Cartas de un viajero (fragmento)Iliá Chavchavadze
Cartas de un viajero (fragmento)

"Era mediodía cuando llegué a la estación de Lars. Desde Lars, mi corazón no podía recibir ningún placer especial, excepto que cuanto más me acercaba a la tierra de mi patria, más la naturaleza circundante añadía el color de mi país y Tergo se angustiaba y agitaba.
Entré en la sala vacía de la estación con ganas de tomar té, y por eso ordené que uno de los soldados con la pierna rota que hacía guardia en la última estación encendiera un samovar. Mientras traían el samovar, me tumbé en el destartalado sofá y me entregué a mis pensamientos.

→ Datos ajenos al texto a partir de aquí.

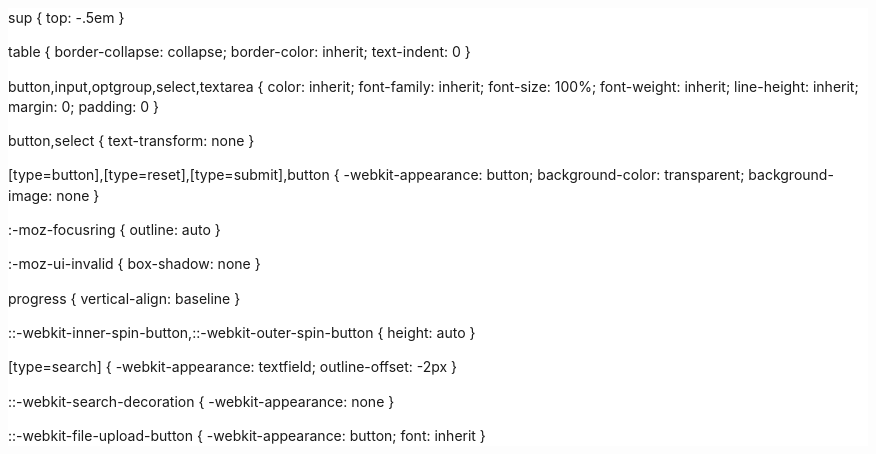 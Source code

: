sup {
  top: -.5em
}

table {
  border-collapse: collapse;
  border-color: inherit;
  text-indent: 0
}

button,input,optgroup,select,textarea {
  color: inherit;
  font-family: inherit;
  font-size: 100%;
  font-weight: inherit;
  line-height: inherit;
  margin: 0;
  padding: 0
}

button,select {
  text-transform: none
}

[type=button],[type=reset],[type=submit],button {
  -webkit-appearance: button;
  background-color: transparent;
  background-image: none
}

:-moz-focusring {
  outline: auto
}

:-moz-ui-invalid {
  box-shadow: none
}

progress {
  vertical-align: baseline
}

::-webkit-inner-spin-button,::-webkit-outer-spin-button {
  height: auto
}

[type=search] {
  -webkit-appearance: textfield;
  outline-offset: -2px
}

::-webkit-search-decoration {
  -webkit-appearance: none
}

::-webkit-file-upload-button {
  -webkit-appearance: button;
  font: inherit
}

Han pasado cuatro años desde que estuve en Rusia y no he visto mi país. ¡Cuatro años!... ¿Sabes, lector, qué cuatro años son estos cuatro años? Primero, es un siglo entero para alguien que ha estado separado de su país. Segundo, esos cuatro años son el fundamento de la vida, la fuente de la vida, un puente de piel, un puente entre la oscuridad y la luz, trazado por el destino. Pero no para todos, solo para quienes han ido a Rusia a entrenar sus mentes, a dar movimiento a sus cerebros y corazones, a hacerlos valer. Estos son los cuatro años que abren los brotes de la vida en las mentes y corazones de los jóvenes. Este brote es también el brote del que crecerán tanto un racimo hermoso y brillante como una uva de perro. ¡Oh, queridos cuatro años! Bendito sea quien no ha pisoteado el puente de piel que tú has tendido, bendito sea quien te ha ayudado en tu camino."